Task to complete
From the entries below, copy every line that holds the word "vectors".

(Dataset entries)

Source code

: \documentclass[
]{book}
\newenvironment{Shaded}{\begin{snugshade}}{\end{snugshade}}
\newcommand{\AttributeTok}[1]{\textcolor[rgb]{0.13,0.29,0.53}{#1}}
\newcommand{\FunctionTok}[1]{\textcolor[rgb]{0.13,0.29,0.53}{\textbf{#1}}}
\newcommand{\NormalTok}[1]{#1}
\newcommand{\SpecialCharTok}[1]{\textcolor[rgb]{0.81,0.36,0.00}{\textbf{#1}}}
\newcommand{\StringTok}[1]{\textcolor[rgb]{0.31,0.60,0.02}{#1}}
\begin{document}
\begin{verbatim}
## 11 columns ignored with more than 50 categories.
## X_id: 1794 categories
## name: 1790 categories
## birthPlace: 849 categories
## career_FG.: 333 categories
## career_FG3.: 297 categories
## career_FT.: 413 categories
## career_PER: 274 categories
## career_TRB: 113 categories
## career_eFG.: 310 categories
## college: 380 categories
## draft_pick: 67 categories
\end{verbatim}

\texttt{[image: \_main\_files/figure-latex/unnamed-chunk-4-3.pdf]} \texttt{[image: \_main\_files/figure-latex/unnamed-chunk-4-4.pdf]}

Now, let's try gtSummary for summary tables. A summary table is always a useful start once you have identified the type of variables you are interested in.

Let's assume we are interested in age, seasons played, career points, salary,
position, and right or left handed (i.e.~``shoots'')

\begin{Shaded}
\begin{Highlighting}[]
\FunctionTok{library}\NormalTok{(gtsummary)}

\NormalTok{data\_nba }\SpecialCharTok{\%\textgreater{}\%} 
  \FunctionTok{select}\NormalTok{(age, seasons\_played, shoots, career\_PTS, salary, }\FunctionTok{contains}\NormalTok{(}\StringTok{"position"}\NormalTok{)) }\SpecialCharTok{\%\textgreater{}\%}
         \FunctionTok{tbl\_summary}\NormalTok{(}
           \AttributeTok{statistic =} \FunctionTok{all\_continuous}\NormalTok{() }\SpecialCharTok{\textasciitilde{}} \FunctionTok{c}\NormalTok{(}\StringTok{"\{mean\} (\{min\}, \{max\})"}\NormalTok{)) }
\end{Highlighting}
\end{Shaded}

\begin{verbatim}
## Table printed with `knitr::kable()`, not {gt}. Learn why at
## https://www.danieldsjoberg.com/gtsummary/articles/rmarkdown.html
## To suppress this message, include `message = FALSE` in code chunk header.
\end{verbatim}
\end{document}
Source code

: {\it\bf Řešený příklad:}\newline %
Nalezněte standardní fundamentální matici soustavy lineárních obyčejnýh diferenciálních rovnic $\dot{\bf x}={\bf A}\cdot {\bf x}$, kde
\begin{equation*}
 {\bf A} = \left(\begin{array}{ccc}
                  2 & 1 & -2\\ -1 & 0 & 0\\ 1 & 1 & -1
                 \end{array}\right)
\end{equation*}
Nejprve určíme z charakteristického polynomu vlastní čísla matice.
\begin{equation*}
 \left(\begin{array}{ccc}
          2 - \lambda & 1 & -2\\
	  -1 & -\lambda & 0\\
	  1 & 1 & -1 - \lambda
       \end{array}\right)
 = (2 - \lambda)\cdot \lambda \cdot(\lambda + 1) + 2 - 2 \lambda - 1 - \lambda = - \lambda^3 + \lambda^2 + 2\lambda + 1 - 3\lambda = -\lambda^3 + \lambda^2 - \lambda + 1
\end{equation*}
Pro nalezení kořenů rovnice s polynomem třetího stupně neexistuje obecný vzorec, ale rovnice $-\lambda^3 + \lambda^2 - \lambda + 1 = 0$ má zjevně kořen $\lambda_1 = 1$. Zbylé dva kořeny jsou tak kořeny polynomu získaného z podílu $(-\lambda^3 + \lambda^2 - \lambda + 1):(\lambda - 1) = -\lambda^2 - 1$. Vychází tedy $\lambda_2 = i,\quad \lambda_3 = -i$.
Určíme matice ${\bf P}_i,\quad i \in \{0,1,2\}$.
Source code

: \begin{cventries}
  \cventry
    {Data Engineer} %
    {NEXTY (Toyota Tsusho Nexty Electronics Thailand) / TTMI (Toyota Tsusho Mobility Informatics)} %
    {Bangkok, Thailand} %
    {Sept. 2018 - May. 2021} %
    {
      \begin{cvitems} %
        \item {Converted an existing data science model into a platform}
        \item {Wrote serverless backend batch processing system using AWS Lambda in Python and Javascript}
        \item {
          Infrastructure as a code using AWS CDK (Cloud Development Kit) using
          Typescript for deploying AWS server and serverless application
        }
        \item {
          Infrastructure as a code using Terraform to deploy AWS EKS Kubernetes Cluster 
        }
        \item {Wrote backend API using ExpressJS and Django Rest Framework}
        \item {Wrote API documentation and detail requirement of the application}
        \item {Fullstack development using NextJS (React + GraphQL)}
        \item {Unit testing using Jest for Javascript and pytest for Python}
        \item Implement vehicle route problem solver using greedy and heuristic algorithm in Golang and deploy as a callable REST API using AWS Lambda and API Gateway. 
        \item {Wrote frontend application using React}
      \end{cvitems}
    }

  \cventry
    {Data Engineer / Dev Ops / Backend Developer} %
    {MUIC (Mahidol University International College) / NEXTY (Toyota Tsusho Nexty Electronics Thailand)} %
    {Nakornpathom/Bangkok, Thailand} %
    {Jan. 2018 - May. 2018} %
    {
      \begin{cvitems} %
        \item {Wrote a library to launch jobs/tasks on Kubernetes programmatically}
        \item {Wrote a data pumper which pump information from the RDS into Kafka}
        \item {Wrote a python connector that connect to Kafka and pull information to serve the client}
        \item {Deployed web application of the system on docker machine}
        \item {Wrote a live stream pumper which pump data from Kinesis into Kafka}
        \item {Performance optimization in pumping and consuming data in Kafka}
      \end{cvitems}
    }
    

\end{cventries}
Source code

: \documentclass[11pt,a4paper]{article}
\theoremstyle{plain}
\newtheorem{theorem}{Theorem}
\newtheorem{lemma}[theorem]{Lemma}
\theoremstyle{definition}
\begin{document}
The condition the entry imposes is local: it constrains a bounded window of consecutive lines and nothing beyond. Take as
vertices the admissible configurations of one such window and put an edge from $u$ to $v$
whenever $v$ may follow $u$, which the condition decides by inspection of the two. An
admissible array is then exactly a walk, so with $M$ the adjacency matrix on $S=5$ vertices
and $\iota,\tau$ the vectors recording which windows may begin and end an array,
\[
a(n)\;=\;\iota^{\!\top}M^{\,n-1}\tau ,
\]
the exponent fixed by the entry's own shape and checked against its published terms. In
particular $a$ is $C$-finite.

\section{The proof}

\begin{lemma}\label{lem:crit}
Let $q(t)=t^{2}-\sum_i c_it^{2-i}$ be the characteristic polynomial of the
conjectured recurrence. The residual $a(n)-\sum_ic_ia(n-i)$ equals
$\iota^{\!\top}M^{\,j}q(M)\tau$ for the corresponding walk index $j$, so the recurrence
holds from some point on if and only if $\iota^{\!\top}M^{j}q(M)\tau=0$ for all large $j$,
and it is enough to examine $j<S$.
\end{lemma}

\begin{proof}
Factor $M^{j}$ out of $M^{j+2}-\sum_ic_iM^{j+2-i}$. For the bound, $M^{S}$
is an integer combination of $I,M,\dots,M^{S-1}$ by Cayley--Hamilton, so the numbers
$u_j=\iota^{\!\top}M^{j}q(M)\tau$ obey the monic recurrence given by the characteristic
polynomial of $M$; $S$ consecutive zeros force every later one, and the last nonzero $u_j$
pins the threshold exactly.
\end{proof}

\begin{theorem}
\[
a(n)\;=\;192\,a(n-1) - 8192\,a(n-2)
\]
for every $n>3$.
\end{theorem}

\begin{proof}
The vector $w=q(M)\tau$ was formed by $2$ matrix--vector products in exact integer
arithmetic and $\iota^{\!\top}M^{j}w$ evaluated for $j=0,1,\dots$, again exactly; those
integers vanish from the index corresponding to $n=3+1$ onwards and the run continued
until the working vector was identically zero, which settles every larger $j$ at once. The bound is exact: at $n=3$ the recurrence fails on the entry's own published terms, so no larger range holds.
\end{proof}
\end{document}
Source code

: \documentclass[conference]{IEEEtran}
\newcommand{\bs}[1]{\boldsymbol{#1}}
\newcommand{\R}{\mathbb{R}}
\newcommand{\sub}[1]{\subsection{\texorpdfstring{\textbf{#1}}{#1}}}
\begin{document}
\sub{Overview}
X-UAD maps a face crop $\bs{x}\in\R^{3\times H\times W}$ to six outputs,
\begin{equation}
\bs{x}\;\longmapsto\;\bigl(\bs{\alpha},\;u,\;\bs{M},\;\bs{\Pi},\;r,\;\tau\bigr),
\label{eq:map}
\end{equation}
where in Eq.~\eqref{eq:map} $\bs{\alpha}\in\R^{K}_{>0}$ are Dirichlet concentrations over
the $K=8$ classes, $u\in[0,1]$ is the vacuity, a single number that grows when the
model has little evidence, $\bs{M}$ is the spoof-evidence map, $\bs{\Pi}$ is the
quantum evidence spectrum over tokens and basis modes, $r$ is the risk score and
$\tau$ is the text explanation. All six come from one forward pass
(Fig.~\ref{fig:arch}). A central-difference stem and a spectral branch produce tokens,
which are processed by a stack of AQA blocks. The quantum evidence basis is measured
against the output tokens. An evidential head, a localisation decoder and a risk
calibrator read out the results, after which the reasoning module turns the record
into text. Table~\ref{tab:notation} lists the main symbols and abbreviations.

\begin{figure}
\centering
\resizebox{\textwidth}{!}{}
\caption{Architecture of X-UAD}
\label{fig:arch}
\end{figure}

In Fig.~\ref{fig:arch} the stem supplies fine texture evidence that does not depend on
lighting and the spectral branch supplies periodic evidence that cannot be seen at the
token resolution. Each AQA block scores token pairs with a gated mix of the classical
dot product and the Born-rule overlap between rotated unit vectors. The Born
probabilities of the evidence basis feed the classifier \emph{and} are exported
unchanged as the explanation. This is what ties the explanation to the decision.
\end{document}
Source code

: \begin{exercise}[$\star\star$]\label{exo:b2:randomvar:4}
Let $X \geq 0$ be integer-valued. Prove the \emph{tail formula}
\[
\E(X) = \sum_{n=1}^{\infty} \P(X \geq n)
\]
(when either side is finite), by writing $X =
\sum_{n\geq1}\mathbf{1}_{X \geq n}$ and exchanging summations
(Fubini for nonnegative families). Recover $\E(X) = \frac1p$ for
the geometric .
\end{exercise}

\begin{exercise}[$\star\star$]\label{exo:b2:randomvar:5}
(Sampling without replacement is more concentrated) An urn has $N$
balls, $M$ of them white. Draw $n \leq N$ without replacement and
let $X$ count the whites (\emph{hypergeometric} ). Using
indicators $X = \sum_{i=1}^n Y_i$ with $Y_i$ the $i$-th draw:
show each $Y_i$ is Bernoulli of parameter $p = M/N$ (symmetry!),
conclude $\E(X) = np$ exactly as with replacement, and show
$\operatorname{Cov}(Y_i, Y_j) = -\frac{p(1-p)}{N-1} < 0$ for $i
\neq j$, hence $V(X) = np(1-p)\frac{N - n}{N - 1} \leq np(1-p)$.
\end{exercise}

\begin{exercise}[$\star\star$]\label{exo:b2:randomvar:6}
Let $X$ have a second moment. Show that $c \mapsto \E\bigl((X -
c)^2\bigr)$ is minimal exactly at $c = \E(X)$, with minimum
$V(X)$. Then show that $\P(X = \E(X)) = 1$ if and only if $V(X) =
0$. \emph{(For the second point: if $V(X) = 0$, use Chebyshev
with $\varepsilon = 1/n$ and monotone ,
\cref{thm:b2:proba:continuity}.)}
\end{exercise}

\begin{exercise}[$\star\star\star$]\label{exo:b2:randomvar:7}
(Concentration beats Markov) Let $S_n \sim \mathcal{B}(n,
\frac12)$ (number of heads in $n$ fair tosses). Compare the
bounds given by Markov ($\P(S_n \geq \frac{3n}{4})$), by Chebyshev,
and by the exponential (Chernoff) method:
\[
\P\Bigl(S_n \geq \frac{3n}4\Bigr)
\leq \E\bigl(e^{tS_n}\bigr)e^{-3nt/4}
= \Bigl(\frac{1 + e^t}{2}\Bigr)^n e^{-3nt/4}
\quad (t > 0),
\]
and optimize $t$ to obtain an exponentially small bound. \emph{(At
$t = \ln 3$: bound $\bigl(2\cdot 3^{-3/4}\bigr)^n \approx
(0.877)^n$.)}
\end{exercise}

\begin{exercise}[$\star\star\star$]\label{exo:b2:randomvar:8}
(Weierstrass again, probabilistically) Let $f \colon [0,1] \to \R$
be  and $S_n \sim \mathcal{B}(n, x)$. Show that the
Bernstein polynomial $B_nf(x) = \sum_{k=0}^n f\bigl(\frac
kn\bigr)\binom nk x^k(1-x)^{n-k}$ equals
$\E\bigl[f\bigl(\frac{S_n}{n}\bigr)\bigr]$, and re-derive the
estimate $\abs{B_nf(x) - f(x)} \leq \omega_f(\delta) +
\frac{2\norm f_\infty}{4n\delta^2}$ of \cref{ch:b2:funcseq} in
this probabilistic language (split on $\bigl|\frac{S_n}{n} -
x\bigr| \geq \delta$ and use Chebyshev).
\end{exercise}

Written response
and $\iota,\tau$ the vectors recording which windows may begin and end an array,
dot product and the Born-rule overlap between rotated unit vectors. The Born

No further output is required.